Bug #199689 reported by jbeale
4
Affects Status Importance Assigned to Milestone
Inkscape
Fix Released
Undecided
Unassigned

Bug Description

Filename of downloaded executagle: Inkscape0803061655.7z
Version: Inkscape 0.46+devel, built Mar 6 2008. Running on Windows XP SP2, 2 GB RAM.

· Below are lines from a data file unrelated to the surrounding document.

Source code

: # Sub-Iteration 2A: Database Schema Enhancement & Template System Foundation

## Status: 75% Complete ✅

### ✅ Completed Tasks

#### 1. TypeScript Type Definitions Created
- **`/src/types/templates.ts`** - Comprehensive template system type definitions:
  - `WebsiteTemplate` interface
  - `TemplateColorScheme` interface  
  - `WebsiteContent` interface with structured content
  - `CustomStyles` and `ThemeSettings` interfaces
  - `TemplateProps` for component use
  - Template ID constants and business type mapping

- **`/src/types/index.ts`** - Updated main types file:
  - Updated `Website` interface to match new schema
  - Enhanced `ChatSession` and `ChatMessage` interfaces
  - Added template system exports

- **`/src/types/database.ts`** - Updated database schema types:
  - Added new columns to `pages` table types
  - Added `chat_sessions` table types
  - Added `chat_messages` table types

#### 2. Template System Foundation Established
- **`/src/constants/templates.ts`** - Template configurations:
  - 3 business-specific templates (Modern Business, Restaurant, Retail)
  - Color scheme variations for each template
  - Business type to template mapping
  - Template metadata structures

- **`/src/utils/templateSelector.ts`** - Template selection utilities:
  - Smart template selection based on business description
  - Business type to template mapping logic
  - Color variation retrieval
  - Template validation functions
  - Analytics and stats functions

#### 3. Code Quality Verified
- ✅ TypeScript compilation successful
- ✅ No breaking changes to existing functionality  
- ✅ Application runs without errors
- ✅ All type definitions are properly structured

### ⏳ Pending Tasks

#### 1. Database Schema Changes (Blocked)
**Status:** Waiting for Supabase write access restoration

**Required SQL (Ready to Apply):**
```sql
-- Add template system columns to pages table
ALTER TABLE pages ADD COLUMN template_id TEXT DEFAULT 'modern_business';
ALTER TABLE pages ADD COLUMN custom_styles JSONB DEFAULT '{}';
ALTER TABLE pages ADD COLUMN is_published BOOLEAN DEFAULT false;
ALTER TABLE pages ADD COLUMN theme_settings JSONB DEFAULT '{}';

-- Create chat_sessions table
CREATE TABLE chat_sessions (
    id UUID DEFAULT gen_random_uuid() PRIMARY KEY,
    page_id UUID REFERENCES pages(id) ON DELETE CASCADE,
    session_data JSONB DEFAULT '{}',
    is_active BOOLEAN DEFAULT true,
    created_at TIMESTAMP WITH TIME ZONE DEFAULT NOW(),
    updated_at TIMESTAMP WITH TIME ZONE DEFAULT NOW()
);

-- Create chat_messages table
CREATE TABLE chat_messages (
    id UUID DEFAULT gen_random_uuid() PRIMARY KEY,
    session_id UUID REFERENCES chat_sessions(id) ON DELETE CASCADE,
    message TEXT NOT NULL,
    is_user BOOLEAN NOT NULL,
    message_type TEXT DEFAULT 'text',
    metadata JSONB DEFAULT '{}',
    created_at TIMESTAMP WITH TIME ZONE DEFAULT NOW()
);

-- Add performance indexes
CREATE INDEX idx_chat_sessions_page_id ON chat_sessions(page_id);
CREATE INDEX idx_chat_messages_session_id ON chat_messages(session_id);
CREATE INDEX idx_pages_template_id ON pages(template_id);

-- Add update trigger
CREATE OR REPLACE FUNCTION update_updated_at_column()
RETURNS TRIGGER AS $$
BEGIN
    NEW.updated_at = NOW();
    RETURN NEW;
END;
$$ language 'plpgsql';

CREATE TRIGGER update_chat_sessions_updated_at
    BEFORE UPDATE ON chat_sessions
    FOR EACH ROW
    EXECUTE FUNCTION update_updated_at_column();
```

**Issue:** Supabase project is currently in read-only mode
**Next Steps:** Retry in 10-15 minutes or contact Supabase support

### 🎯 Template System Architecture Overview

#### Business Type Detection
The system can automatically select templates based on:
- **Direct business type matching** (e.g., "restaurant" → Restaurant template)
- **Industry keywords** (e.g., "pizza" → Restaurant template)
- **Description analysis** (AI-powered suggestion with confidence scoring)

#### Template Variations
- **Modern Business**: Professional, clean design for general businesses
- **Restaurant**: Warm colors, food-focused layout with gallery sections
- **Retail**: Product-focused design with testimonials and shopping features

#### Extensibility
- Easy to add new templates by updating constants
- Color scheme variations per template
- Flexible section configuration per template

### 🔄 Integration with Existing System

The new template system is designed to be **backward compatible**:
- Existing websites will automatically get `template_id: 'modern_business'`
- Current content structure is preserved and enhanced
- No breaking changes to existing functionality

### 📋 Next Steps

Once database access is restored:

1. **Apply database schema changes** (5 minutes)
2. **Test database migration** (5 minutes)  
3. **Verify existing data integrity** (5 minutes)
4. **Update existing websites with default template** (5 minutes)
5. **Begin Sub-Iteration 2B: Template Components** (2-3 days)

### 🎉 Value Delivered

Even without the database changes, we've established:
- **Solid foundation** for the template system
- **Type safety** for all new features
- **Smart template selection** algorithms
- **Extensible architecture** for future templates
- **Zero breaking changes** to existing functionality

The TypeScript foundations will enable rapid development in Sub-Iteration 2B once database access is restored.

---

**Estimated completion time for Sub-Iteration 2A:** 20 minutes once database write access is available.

Problem: Imported PDF file shows some letters which should be capital letters as lower-case letters (and spacing is off, probably related). File looks fine in Adobe Acrobat 7.0 Pro. Screenshots of the same PDF page in both Inkscape .46 and Acrobat 7 is attached, showing the difference. PDF file type is %PDF-1.4

The problem PDF contains these embedded fonts:
EdwardianScriptITC (Subset)
GoudyOldStyleT-Bold-SC700 (Subset)
GoudyOldStyleT-Italic (Subset)
GoudyOldStyleT-Regular (Subset)
GoudyOldStyleT-Regular-SC700 (Subset)

I can upload the problem PDF somewhere if it stays private. Not sure my client would be cool with having it world-readable.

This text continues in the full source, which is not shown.